Penting Dalam Proses Legalitas, Pahami Kewajiban BPHTB saat Jual Beli Properti
- ANTARA FOTO/Hafidz Mubarak A
Jakarta, VIVA – Setiap transaksi atas tanah dan bangunan membawa konsekuensi perpajakan yang perlu diperhatikan.
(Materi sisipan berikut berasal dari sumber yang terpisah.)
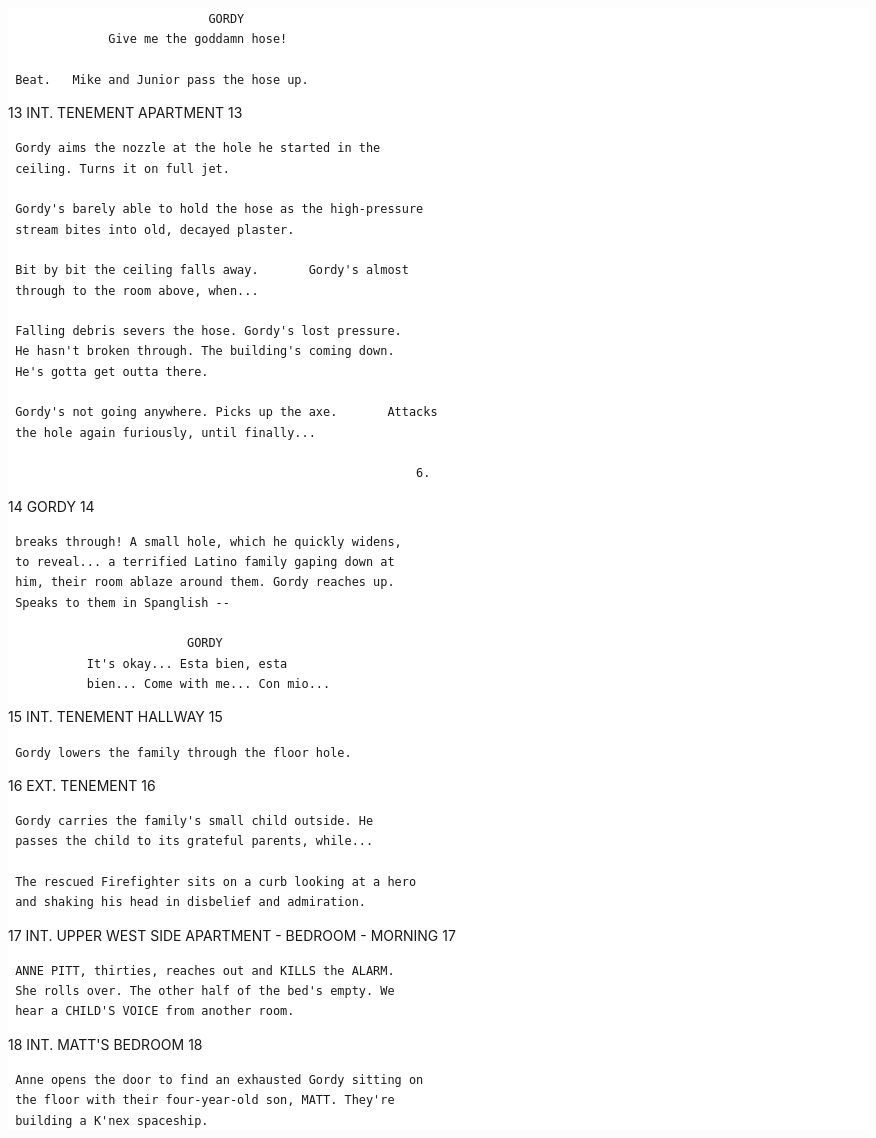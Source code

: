                                 GORDY
                  Give me the goddamn hose!

     Beat.   Mike and Junior pass the hose up.


13   INT. TENEMENT APARTMENT                                        13

     Gordy aims the nozzle at the hole he started in the
     ceiling. Turns it on full jet.

     Gordy's barely able to hold the hose as the high-pressure
     stream bites into old, decayed plaster.

     Bit by bit the ceiling falls away.       Gordy's almost
     through to the room above, when...

     Falling debris severs the hose. Gordy's lost pressure.
     He hasn't broken through. The building's coming down.
     He's gotta get outta there.

     Gordy's not going anywhere. Picks up the axe.       Attacks
     the hole again furiously, until finally...

                                                             6.

14   GORDY                                                         14

     breaks through! A small hole, which he quickly widens,
     to reveal... a terrified Latino family gaping down at
     him, their room ablaze around them. Gordy reaches up.
     Speaks to them in Spanglish --

                             GORDY
               It's okay... Esta bien, esta
               bien... Come with me... Con mio...


15   INT. TENEMENT HALLWAY                                         15

     Gordy lowers the family through the floor hole.


16   EXT. TENEMENT                                                 16

     Gordy carries the family's small child outside. He
     passes the child to its grateful parents, while...

     The rescued Firefighter sits on a curb looking at a hero
     and shaking his head in disbelief and admiration.


17   INT. UPPER WEST SIDE APARTMENT - BEDROOM - MORNING            17

     ANNE PITT, thirties, reaches out and KILLS the ALARM.
     She rolls over. The other half of the bed's empty. We
     hear a CHILD'S VOICE from another room.


18   INT. MATT'S BEDROOM                                           18

     Anne opens the door to find an exhausted Gordy sitting on
     the floor with their four-year-old son, MATT. They're
     building a K'nex spaceship.
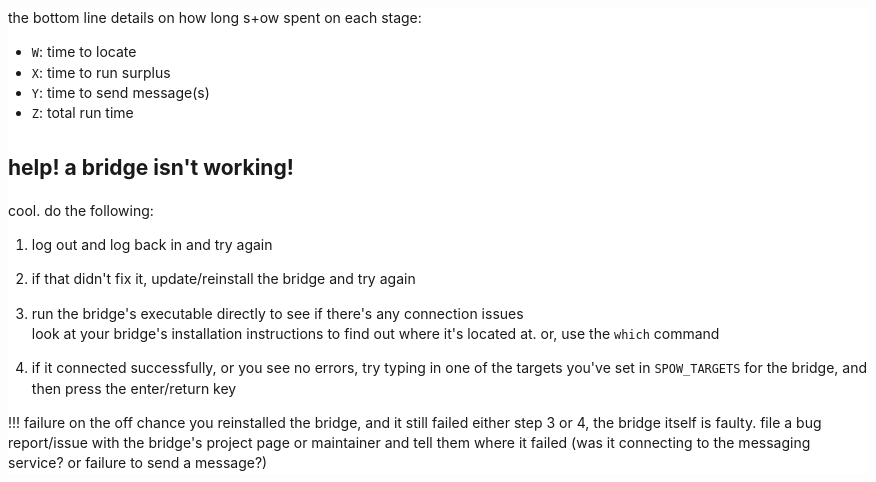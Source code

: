 the bottom line details on how long s+ow spent on each stage:

- `W`: time to locate
- `X`: time to run surplus
- `Y`: time to send message(s)
- `Z`: total run time

## help! a bridge isn't working!

cool. do the following:

1. log out and log back in and try again

2. if that didn't fix it, update/reinstall the bridge and try again

3. run the bridge's executable directly to see if there's any connection issues  
    look at your bridge's installation instructions to find out where it's located at.
    or, use the `which` command

4. if it connected successfully, or you see no errors, try typing in one of the targets you've set
    in `SPOW_TARGETS` for the bridge, and then press the enter/return key

!!! failure
    on the off chance you reinstalled the bridge, and it still failed either step 3 or 4, the bridge
    itself is faulty. file a bug report/issue with the bridge's project page or maintainer and tell
    them where it failed (was it connecting to the messaging service? or failure to send a message?)
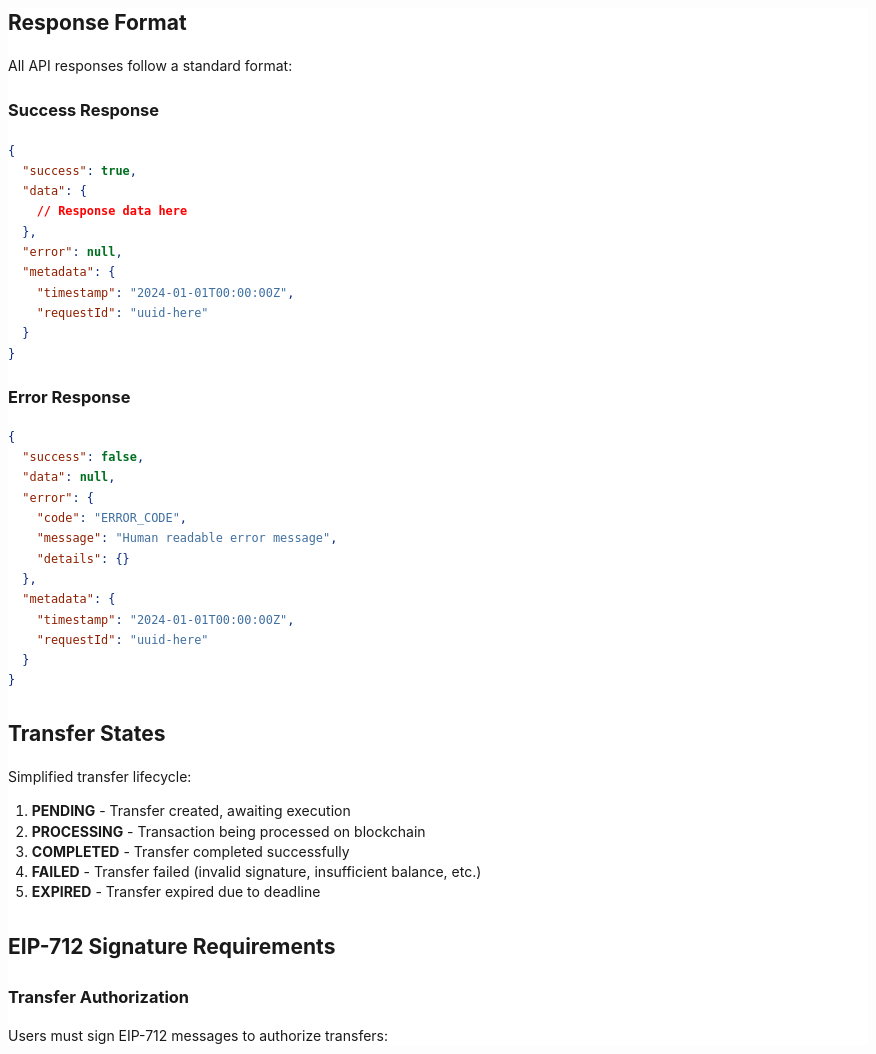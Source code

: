 ## Response Format

All API responses follow a standard format:

### Success Response
```json
{
  "success": true,
  "data": {
    // Response data here
  },
  "error": null,
  "metadata": {
    "timestamp": "2024-01-01T00:00:00Z",
    "requestId": "uuid-here"
  }
}
```

### Error Response
```json
{
  "success": false,
  "data": null,
  "error": {
    "code": "ERROR_CODE",
    "message": "Human readable error message",
    "details": {}
  },
  "metadata": {
    "timestamp": "2024-01-01T00:00:00Z",
    "requestId": "uuid-here"
  }
}
```

## Transfer States

Simplified transfer lifecycle:

1. **PENDING** - Transfer created, awaiting execution
2. **PROCESSING** - Transaction being processed on blockchain
3. **COMPLETED** - Transfer completed successfully
4. **FAILED** - Transfer failed (invalid signature, insufficient balance, etc.)
5. **EXPIRED** - Transfer expired due to deadline

## EIP-712 Signature Requirements

### Transfer Authorization
Users must sign EIP-712 messages to authorize transfers:
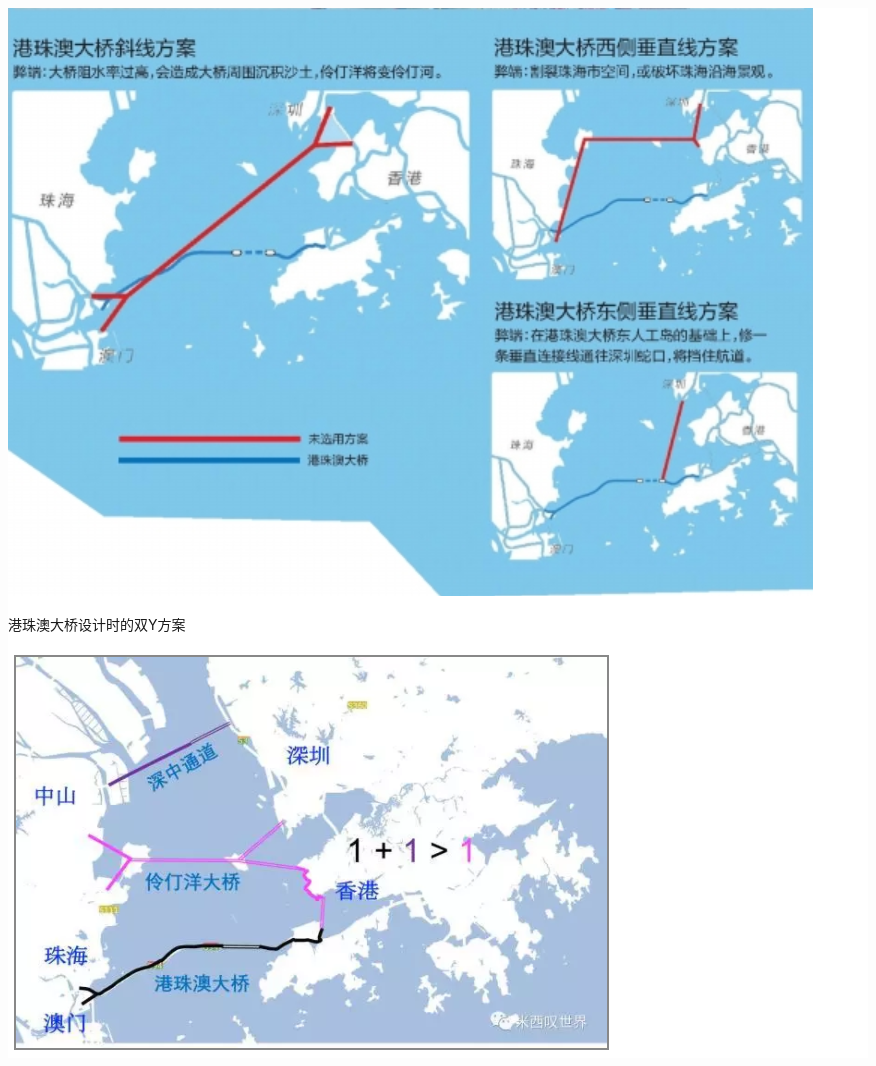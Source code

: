 ![](images/btnews/0101_0200/0111/media/image13.png)

港珠澳大桥设计时的双Y方案

![](images/btnews/0101_0200/0111/media/image14.png)
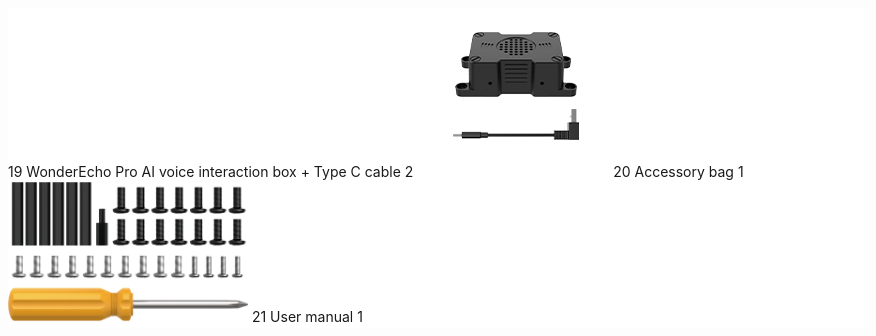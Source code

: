 <td>19</td>
<td>WonderEcho Pro AI voice interaction box + Type C cable</td>
<td>2</td>
<td><img src="../_static/media/1.getting_ready/section_2/24.png"></td>
</tr>
<tr>
<td>20</td>
<td>Accessory bag</td>
<td>1</td>
<td><img src="../_static/media/1.getting_ready/section_2/20.png"  style="width:240px;"></td>
</tr>
<tr>
<td>21</td>
<td>User manual</td>
<td>1</td>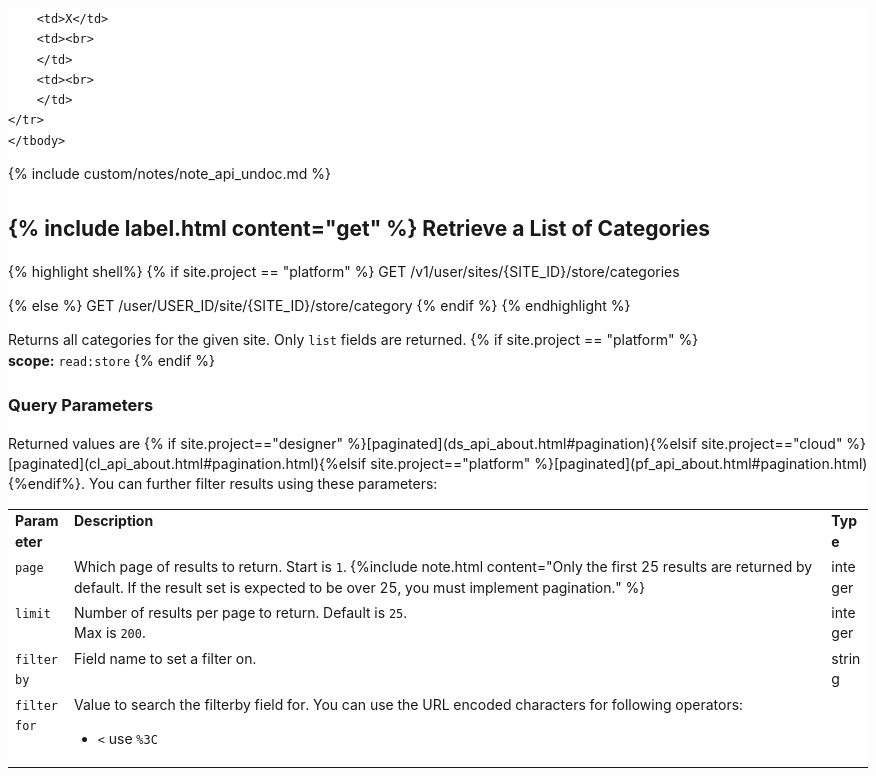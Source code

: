         <td>X</td>
        <td><br>
        </td>
        <td><br>
        </td>
    </tr>
    </tbody>
</table>
{% include custom/notes/note_api_undoc.md %}

<h2>{% include label.html content="get" %} Retrieve a List of Categories</h2>

{% highlight shell%}
{% if site.project == "platform" %}
GET /v1/user/sites/{SITE_ID}/store/categories

{% else %}
GET /user/USER_ID/site/{SITE_ID}/store/category
{% endif %}
{% endhighlight %}

Returns all categories for the given site. Only `list` fields are returned.
{% if site.project == "platform" %}
<br>
**scope:** `read:store`
{% endif %}

<h3>Query Parameters</h3>
Returned values are {% if site.project=="designer" %}[paginated](ds_api_about.html#pagination){%elsif site.project=="cloud" %}[paginated](cl_api_about.html#pagination.html){%elsif site.project=="platform" %}[paginated](pf_api_about.html#pagination.html){%endif%}. You can further filter results using these parameters:

<table>
    <tr>
        <td><strong>Parameter</strong></td>
        <td><strong>Description</strong></td>
        <td><strong>Type</strong></td>
    </tr>
    <tr>
        <td><code>page</code></td>
        <td>Which page of results to return. Start is <code>1</code>.
            {%include note.html content="Only the first 25 results are returned by default. If the result set is
            expected to be over 25, you must implement pagination." %}
        </td>
        <td>integer</td>
    </tr>
    <tr>
        <td><code>limit</code></td>
        <td>Number of results per page to return. Default is <code>25</code>. <br>Max is <code>200</code>.</td>
        <td>integer</td>
    </tr>
    <tr>
        <td><code>filterby</code></td>
        <td>Field name to set a filter on.
        </td>
        <td>string</td>
    </tr>
    <tr>
        <td><code>filterfor</code></td>
        <td>​Value to search the filterby field for. You can use the URL encoded characters for following operators:
        <ul>
            <li><code><</code>    use   <code>%3C</code></li>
Salah satu yang wajib diketahui oleh masyarakat maupun pelaku usaha adalah Bea Perolehan Hak atas Tanah dan Bangunan (BPHTB).
Menurut Kepala Pusat Data dan Informasi Pendapatan Bapenda Jakarta, Morris Danny, pajak ini merupakan bagian penting dalam proses legalitas jual beli properti di wilayah DKI Jakarta.
Adapun Ketentuan mengenai BPHTB telah diatur dalam Peraturan Daerah (Perda) Nomor 1 Tahun 2024 tentang Pajak Daerah dan Retribusi Daerah, yang menjadi implementasi dari Undang-Undang Nomor 1 Tahun 2022 tentang Hubungan Keuangan antara Pemerintah Pusat dan Pemerintah Daerah (UU HKPD).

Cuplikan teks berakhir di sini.